- [Given records]
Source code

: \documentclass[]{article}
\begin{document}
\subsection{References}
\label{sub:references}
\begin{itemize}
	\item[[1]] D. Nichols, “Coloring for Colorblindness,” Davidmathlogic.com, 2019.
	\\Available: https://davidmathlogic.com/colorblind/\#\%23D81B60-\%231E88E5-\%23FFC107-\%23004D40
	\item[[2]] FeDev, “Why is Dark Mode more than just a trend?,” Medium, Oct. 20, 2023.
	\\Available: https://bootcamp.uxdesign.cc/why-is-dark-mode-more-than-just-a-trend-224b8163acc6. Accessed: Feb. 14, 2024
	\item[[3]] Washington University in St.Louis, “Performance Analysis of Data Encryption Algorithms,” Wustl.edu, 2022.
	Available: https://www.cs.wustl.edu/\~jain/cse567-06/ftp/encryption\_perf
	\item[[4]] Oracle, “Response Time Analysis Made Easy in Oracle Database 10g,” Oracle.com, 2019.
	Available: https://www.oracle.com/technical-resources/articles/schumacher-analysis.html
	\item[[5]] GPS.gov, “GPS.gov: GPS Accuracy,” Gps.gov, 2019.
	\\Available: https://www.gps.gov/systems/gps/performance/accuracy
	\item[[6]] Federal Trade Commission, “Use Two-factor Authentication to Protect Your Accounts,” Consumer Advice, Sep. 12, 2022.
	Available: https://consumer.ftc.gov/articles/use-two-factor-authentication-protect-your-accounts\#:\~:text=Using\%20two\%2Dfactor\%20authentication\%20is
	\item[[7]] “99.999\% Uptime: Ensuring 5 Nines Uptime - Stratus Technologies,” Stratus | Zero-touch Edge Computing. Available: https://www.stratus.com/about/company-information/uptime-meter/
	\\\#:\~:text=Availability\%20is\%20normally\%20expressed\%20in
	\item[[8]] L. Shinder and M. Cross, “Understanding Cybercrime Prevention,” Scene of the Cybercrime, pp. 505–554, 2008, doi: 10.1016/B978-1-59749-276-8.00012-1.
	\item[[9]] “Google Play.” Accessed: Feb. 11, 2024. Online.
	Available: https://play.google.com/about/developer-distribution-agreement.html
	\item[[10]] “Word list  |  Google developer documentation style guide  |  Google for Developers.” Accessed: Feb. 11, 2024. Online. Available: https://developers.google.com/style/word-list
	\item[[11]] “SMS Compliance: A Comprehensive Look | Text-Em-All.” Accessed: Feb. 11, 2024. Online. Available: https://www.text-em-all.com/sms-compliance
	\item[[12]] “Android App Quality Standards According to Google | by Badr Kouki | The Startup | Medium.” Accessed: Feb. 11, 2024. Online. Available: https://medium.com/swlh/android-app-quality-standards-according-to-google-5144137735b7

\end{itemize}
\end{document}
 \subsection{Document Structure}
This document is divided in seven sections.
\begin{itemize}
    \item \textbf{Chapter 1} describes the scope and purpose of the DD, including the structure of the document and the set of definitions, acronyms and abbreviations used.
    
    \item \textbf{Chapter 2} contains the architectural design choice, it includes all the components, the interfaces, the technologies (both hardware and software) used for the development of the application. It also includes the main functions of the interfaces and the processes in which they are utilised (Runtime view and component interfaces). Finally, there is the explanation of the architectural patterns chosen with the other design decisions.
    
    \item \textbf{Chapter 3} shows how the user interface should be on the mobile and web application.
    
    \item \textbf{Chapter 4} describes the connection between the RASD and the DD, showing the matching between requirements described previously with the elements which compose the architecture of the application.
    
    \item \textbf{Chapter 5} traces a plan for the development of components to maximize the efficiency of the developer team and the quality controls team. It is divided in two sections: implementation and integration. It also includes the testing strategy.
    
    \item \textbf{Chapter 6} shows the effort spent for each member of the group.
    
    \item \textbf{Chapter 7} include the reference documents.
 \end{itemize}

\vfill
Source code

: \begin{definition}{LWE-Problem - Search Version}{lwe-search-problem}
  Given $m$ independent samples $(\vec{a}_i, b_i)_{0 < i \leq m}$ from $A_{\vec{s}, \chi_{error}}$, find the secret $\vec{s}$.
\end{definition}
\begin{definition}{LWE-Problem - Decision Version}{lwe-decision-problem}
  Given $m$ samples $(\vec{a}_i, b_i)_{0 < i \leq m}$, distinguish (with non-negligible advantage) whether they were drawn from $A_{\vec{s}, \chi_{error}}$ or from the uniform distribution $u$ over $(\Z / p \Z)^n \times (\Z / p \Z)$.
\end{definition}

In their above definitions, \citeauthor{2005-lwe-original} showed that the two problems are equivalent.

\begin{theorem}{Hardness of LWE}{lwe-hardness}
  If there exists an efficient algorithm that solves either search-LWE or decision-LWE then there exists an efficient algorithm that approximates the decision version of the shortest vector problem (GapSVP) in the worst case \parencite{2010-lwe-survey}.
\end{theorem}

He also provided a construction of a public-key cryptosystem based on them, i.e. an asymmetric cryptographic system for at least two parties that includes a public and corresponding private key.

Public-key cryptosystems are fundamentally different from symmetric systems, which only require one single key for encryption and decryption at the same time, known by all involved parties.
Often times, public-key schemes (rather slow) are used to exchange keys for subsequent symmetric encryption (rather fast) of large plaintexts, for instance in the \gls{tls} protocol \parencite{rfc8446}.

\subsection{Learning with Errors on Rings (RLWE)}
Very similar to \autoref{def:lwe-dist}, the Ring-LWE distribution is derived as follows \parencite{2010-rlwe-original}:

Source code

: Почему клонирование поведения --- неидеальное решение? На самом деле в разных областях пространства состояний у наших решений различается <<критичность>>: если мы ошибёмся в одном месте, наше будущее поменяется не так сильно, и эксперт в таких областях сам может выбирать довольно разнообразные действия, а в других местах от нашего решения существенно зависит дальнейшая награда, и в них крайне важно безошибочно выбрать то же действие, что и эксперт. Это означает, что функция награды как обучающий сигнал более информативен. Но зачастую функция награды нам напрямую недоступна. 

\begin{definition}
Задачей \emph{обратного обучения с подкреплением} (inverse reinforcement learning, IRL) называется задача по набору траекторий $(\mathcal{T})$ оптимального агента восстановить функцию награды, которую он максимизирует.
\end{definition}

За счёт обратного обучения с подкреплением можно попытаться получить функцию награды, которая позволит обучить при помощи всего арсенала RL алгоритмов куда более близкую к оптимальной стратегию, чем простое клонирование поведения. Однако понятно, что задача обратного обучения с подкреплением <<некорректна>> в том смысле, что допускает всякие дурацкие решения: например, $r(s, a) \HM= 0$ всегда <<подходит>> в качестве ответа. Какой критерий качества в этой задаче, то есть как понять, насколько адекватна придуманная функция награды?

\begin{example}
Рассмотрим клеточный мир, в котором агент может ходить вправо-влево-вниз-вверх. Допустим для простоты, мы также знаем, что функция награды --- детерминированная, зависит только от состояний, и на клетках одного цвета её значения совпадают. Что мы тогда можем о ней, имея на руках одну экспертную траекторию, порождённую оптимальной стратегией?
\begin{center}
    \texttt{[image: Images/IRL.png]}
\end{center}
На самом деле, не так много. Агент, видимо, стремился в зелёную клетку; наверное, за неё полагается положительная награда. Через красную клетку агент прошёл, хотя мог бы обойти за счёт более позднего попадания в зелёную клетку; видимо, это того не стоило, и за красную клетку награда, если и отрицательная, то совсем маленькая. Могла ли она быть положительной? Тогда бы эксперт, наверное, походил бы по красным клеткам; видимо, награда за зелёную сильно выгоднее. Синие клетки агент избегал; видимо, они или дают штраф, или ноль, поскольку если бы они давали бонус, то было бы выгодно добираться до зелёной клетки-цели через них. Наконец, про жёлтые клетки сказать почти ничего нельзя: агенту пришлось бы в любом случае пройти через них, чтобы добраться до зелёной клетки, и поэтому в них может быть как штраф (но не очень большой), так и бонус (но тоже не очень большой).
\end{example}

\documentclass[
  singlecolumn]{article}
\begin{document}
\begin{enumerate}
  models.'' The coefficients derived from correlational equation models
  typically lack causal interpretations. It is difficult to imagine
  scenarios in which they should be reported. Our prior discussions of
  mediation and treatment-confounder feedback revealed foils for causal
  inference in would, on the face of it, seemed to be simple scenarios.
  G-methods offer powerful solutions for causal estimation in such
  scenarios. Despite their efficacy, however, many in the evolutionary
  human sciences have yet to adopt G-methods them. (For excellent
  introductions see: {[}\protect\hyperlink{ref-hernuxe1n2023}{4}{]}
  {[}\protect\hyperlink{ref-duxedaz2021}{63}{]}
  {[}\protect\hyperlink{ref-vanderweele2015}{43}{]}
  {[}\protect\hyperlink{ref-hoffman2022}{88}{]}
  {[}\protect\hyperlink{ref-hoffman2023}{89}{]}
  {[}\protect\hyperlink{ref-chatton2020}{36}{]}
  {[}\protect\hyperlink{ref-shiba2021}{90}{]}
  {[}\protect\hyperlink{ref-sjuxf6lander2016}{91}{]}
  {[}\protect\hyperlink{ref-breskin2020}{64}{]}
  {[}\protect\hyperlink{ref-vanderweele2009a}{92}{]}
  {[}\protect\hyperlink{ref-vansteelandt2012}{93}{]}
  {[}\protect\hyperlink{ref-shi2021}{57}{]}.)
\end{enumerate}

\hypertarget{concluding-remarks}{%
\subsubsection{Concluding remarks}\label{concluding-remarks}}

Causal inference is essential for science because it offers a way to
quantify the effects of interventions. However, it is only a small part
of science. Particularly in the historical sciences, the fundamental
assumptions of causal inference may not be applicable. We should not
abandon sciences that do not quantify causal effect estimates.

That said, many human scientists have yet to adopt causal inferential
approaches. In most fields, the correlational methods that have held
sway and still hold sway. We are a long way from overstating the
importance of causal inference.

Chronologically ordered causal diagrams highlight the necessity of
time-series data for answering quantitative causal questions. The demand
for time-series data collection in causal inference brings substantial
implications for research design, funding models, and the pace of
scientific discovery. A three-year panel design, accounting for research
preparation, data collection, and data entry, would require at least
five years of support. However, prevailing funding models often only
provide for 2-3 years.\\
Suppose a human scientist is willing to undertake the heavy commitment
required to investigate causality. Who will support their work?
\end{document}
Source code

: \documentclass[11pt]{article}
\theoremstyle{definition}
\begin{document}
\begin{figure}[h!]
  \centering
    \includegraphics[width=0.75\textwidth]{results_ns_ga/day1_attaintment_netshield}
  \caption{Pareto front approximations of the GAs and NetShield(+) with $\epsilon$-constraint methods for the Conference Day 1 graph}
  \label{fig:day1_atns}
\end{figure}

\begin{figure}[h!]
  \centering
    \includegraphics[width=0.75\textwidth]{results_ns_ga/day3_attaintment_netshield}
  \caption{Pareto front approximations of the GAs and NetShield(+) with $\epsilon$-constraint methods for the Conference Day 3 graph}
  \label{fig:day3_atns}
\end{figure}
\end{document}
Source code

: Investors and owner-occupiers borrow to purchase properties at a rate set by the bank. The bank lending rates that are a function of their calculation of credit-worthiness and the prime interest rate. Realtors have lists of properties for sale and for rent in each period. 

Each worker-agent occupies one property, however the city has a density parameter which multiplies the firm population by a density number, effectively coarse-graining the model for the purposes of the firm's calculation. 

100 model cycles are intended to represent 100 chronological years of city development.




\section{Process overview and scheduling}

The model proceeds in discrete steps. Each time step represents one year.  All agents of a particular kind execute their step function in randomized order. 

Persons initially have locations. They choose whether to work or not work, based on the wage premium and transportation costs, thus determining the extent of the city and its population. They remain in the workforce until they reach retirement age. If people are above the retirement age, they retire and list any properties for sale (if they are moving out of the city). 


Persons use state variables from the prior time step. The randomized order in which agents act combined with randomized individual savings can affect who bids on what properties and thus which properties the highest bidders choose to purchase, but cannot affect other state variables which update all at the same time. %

- [Exercise goal] How many lines of the data contain the word "about"? Answer with the number alone.

- [Exercise result] 2